图4 荷瘤裸鼠micro-PET示踪检测
3 讨 论
乳腺癌是女性常见肿瘤,传统的乳腺癌手术治疗效果欠佳,早期发现并进行针对性的靶向治疗对患者至关重要。LAT1在骨肉瘤、肾癌等多种肿瘤中高表达[6],能促进肿瘤细胞摄取氨基酸[7]。LAT1已被证明在某些肿瘤组织中过表达及参与血管平滑肌细胞增殖[8]。本研究显示,LAT1在乳腺癌细胞系MCF-7中高度表达。乳腺癌细胞LAT1活性增强,更易摄取氨基酸。T3和T4期恶性乳腺肿瘤组织LAT1免疫染色评分较高,T1和T2期肿瘤组织评分较低,表明LAT1表达水平与乳腺癌的进展相关。此外,为了探讨LAT1是否参与乳腺癌细胞的增殖,本研究采用选择性LAT1抑制剂BCH,抑制恶性肿瘤细胞LAT1活性。结果显示LAT1抑制剂能抑制乳腺癌细胞的增殖,表明LAT1表达能促进乳腺癌细胞的生长和进展。
18F-FDG-PET被认为是诊断肿瘤有效的临床影像工具[9],然而很多炎性疾病和某些良性肿瘤也呈现较高的18F-FDG摄取[10],因而限制了18F-FDG-PET的临床应用,所以需寻找新的替代示踪剂。
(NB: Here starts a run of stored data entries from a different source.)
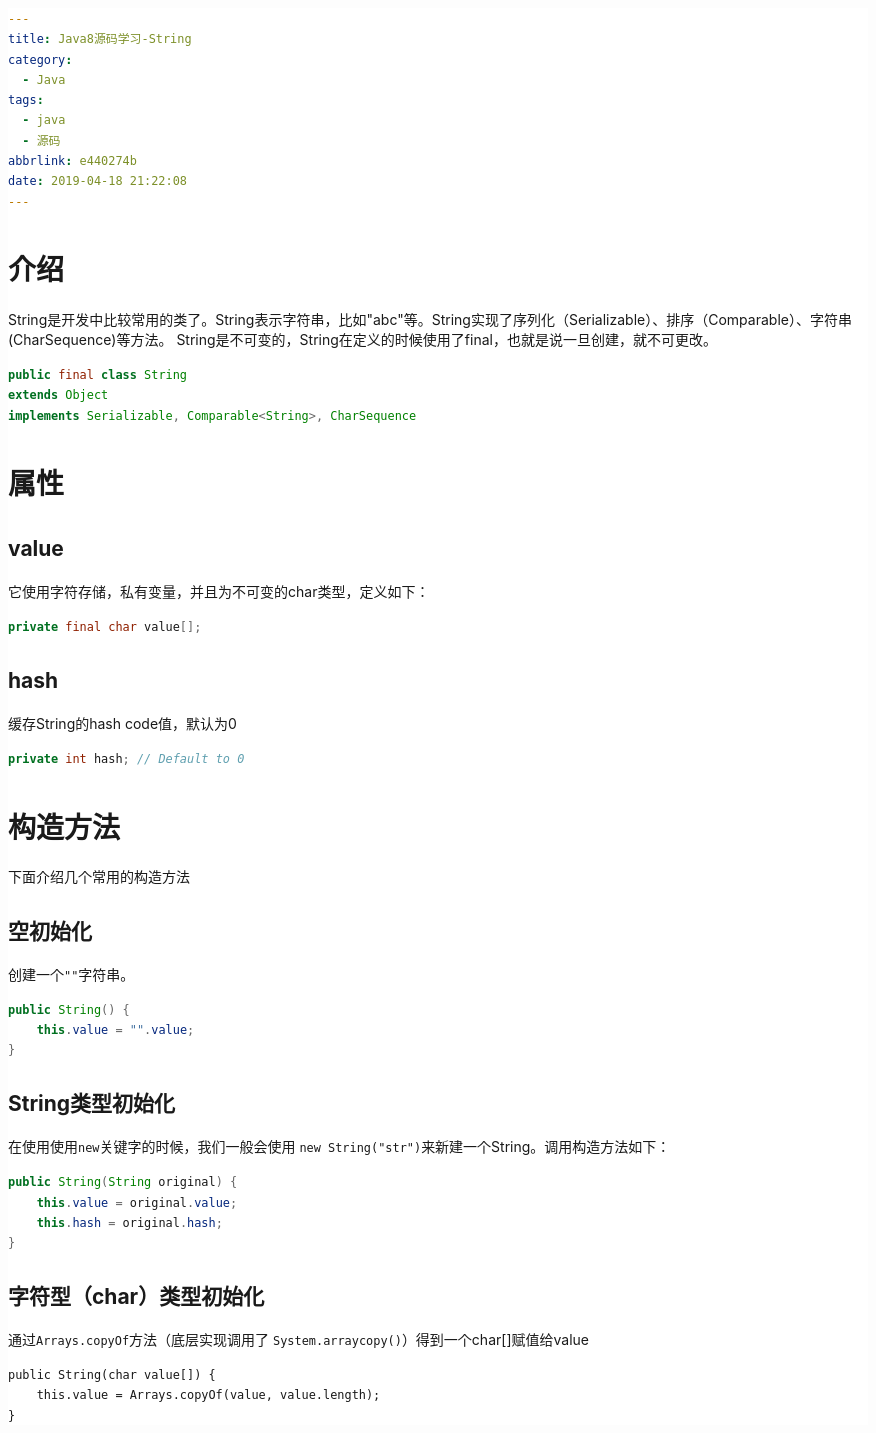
 ```yaml
---
title: Java8源码学习-String
category:
  - Java
tags:
  - java
  - 源码
abbrlink: e440274b
date: 2019-04-18 21:22:08
---
```


# 介绍
String是开发中比较常用的类了。String表示字符串，比如"abc"等。String实现了序列化（Serializable）、排序（Comparable）、字符串(CharSequence)等方法。 String是不可变的，String在定义的时候使用了final，也就是说一旦创建，就不可更改。
``` java
public final class String
extends Object
implements Serializable, Comparable<String>, CharSequence
```
# 属性
## value
它使用字符存储，私有变量，并且为不可变的char类型，定义如下：
``` java 
private final char value[];
```
## hash
缓存String的hash code值，默认为0
``` java
private int hash; // Default to 0
```

# 构造方法
下面介绍几个常用的构造方法
## 空初始化 
创建一个`""`字符串。
``` java
public String() {
    this.value = "".value;
}
```
## String类型初始化
在使用使用`new`关键字的时候，我们一般会使用 `new String("str")`来新建一个String。调用构造方法如下：
``` java
public String(String original) {
    this.value = original.value;
    this.hash = original.hash;
}
```
## 字符型（char）类型初始化
通过`Arrays.copyOf`方法（底层实现调用了 `System.arraycopy()`）得到一个char[]赋值给value
```
public String(char value[]) {
    this.value = Arrays.copyOf(value, value.length);
}
```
本研究显示培养的乳腺肿瘤细胞对18F-FACBC具有高摄取性,乳腺癌裸鼠模型显示乳腺肿瘤对18F-FACBC具有优良的吸收率,因此,18F-FACBC-PET可能是一个潜在的非侵入性诊断乳腺癌的方法。18F-FACBC示踪剂具有对癌细胞特异性强、半衰期长、制备简单等优点[11],是有潜力的新型PET显像剂。micro-PET为“活体生化显像”技术,可以实现对小动物的活体扫描和定量分析[12],它具有空间分辨率高、体积小、造价低等优点[13],在疾病诊断、药物研究等领域有着广泛的应用前景[14]。
综上所述,本研究显示LAT1能促进乳腺癌进展,可能是对乳腺癌诊断和治疗的一种潜在生物标志物,18F-FACBC是micro-PET诊断乳腺癌的有效示踪剂,18F-FACBC-PET可用于精确诊断乳腺癌。
利益冲突所有作者均声明不存在利益冲突